An analytic theory of convolutional neural network inverse problems solvers
Minh Hai Nguyen, Quoc Bao Do, Edouard Pauwels, Pierre Weiss
TL;DR
This work provides a principled analytic lens to CNN-based inverse problem solvers by casting them as constrained MMSE estimators that enforce translation equivariance and locality. It derives LE-MMSE, a closed-form estimator that accounts for finite receptive fields and forward operators, and shows how the pre-inverse B shapes signal fidelity and noise robustness. Across denoising, inpainting, and deconvolution on FFHQ, CIFAR-10, and FashionMNIST with architectures like UNet, ResNet, and PatchMLP, LE-MMSE closely predicts neural network outputs (PSNRs near or above 25 dB), revealing the relationship between learned solvers and patch-based estimators. The framework clarifies memorization versus generalization, explains OOD behavior, and offers guidance on physics-aware versus physics-agnostic designs, providing a theoretical bridge between CNNs and MMSE theory for practical reconstruction guarantees and stability analyses.
Abstract
Supervised convolutional neural networks (CNNs) are widely used to solve imaging inverse problems, achieving state-of-the-art performance in numerous applications. However, despite their empirical success, these methods are poorly understood from a theoretical perspective and often treated as black boxes. To bridge this gap, we analyze trained neural networks through the lens of the Minimum Mean Square Error (MMSE) estimator, incorporating functional constraints that capture two fundamental inductive biases of CNNs: translation equivariance and locality via finite receptive fields. Under the empirical training distribution, we derive an analytic, interpretable, and tractable formula for this constrained variant, termed Local-Equivariant MMSE (LE-MMSE).

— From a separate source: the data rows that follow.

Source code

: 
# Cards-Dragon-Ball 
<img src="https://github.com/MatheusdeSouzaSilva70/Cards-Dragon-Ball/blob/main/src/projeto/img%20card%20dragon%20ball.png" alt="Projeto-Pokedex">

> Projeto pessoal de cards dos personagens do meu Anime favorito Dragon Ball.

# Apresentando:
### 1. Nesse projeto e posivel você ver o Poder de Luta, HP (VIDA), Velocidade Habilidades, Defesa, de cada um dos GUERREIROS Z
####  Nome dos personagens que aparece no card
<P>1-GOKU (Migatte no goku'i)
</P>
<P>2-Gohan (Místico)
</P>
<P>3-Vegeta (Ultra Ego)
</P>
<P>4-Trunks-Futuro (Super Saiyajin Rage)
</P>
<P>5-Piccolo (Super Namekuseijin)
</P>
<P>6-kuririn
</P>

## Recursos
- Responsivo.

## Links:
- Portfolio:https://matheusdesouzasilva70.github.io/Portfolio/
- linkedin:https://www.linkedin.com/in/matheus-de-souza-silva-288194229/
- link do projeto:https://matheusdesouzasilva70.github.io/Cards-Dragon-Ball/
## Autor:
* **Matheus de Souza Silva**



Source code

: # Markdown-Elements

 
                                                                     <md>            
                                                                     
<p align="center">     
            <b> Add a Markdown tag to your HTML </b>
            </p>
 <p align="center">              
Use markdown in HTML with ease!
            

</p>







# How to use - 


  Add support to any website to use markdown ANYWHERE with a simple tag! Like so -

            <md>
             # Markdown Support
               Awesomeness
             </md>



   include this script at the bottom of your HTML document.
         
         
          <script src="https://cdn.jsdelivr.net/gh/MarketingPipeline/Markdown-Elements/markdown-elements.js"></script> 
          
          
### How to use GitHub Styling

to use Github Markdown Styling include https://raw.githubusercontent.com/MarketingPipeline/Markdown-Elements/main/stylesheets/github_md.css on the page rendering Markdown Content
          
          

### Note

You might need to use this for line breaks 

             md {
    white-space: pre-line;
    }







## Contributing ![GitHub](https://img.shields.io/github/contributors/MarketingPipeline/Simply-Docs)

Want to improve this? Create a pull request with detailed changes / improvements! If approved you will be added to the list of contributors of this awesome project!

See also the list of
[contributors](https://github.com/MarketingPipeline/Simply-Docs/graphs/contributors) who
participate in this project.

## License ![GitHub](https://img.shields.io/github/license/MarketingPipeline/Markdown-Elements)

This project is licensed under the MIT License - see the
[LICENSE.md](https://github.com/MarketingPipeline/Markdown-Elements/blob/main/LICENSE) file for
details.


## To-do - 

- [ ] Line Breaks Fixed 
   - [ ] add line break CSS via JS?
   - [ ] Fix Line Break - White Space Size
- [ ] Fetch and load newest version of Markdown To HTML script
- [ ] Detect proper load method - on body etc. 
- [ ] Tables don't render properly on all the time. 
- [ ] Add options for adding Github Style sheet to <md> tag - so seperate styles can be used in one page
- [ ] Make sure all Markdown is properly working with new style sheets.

Through extensive numerical experiments across various inverse problems (denoising, inpainting, deconvolution), datasets (FFHQ, CIFAR-10, FashionMNIST), and architectures (U-Net, ResNet, PatchMLP), we demonstrate that our theory matches the neural networks outputs (PSNR $\gtrsim25$dB). Furthermore, we provide insights into the differences between \emph{physics-aware} and \emph{physics-agnostic} estimators, the impact of high-density regions in the training (patch) distribution, and the influence of other factors (dataset size, patch size, etc).